ドジャース マー君獲り160億円用意 ヤンキースと一騎打ち

[ 2013年11月13日 06:00 ]

台湾出発のために球団事務所を訪れた田中

 ドジャースが、ポスティング・システム(入札制度)を利用して米移籍が決定的な楽天・田中将大投手(25)の獲得に向け、1億ドル(約100億円)の入札額を用意していることが11日(日本時間12日)、分かった。さらにド軍は年俸などの契約条件を含め、合計で1億6000万ドル(約160億円)に達する「田中獲得資金」を準備しているとみられる。入札制度には10球団前後の参戦が予想されるが、同じく潤沢な資金力を誇るヤンキースと一騎打ちの様相を呈してきた。

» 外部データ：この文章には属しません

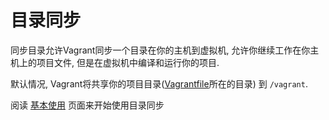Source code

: 目录同步
=================

同步目录允许Vagrant同步一个目录在你的主机到虚拟机, 允许你继续工作在你主机上的项目文件, 但是在虚拟机中编译和运行你的项目.

默认情况, Vagrant将共享你的项目目录([Vagrantfile](vagrantfile-overview.md)所在的目录) 到 `/vagrant`.

阅读 [基本使用](synced-folders-basic-usage.md) 页面来开始使用目录同步
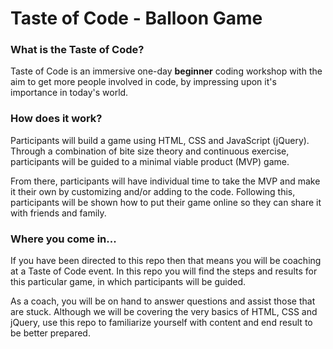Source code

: # Taste of Code - Balloon Game

### What is the Taste of Code?

Taste of Code is an immersive one-day **beginner** coding workshop with the aim
to get more people involved in code, by impressing upon it's importance in
today's world.

### How does it work?

Participants will build a game using HTML, CSS and JavaScript (jQuery). Through
a combination of bite size theory and continuous exercise, participants will be
guided to a minimal viable product (MVP) game.

From there, participants will have individual time to take the MVP and make it
their own by customizing and/or adding to the code. Following this, participants
will be shown how to put their game online so they can share it with friends and
family.

### Where you come in...

If you have been directed to this repo then that means you will be coaching at
a Taste of Code event. In this repo you will find the steps and results for this
particular game, in which participants will be guided.

As a coach, you will be on hand to answer questions and assist those that are
stuck. Although we will be covering the very basics of HTML, CSS and jQuery, use
this repo to familiarize yourself with content and end result to be better prepared.
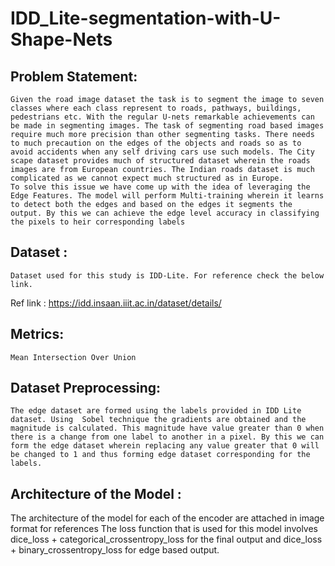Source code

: # IDD_Lite-segmentation-with-U-Shape-Nets
## Problem Statement:
	Given the road image dataset the task is to segment the image to seven classes where each class represent to roads, pathways, buildings, pedestrians etc. With the regular U-nets remarkable achievements can be made in segmenting images. The task of segmenting road based images require much more precision than other segmenting tasks. There needs to much precaution on the edges of the objects and roads so as to avoid accidents when any self driving cars use such models. The City scape dataset provides much of structured dataset wherein the roads images are from European countries. The Indian roads dataset is much complicated as we cannot expect much structured as in Europe.
	To solve this issue we have come up with the idea of leveraging the Edge Features. The model will perform Multi-training wherein it learns to detect both the edges and based on the edges it segments the output. By this we can achieve the edge level accuracy in classifying the pixels to heir corresponding labels
## Dataset :
	Dataset used for this study is IDD-Lite. For reference check the below link.
Ref link : https://idd.insaan.iiit.ac.in/dataset/details/
## Metrics:
	Mean Intersection Over Union
## Dataset Preprocessing: 
	The edge dataset are formed using the labels provided in IDD Lite dataset. Using  Sobel technique the gradients are obtained and the magnitude is calculated. This magnitude have value greater than 0 when there is a change from one label to another in a pixel. By this we can form the edge dataset wherein replacing any value greater that 0 will be changed to 1 and thus forming edge dataset corresponding for the labels.
## Architecture of the Model :
The architecture of the model for each of the encoder are attached in image format for references
	The loss function that is used for this model involves dice_loss + categorical_crossentropy_loss for the final output and dice_loss + binary_crossentropy_loss for edge based output.
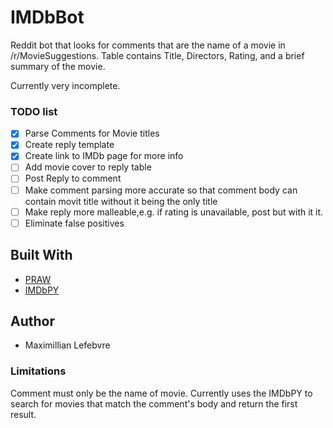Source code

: # IMDbBot

Reddit bot that looks for comments that are the name of a movie in  /r/MovieSuggestions. Table contains Title, Directors, Rating, and a brief summary of the movie.

Currently very incomplete.

### TODO list

* [x] Parse Comments for Movie titles
* [x] Create reply template
* [x] Create link to IMDb page for more info
* [ ] Add movie cover to reply table
* [ ] Post Reply to comment
* [ ] Make comment parsing more accurate so that comment body can contain movit title without it being the only title
* [ ] Make reply more malleable,e.g. if rating is unavailable, post but with it it.
* [ ] Eliminate false positives

## Built With

* [PRAW](https://praw.readthedocs.io/en/latest/)
* [IMDbPY](https://github.com/alberanid/imdbpy)

## Author

* Maximillian Lefebvre

### Limitations
Comment must only be the name of movie. Currently uses the IMDbPY to search for movies that match the comment's body and return the first result.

 フロリダ州オーランドで始まったGM会議の会場を訪れたド軍のネド・コレッティGMは、日本の報道陣に囲まれると「マサヒロ・タナカのことか?」と笑みを浮かべた。田中には以前から強い興味を示しており「若くして成功した素晴らしい投手。調査しており、映像も見ている。まあ、見ていてくれ」と言い、自信満々に立ち去った。

 田中はレギュラーシーズンで24勝0敗1セーブ、防御率1・27。無敗のエースは楽天初の日本一にも貢献し、大リーグでの評価は上がる一方だ。入札額の目安を聞かれたコレッティGMは「特定の数字は言えない」としたが、大リーグ関係者は「ドジャースは1億ドルくらい出すだろう」と明言した。契約条件も11年オフにレンジャーズがダルビッシュと結んだ6年総額5600万ドル(約56億円)をベースに、それを上回る6年総額6000万ドル(約60億円)を用意しているとみられる。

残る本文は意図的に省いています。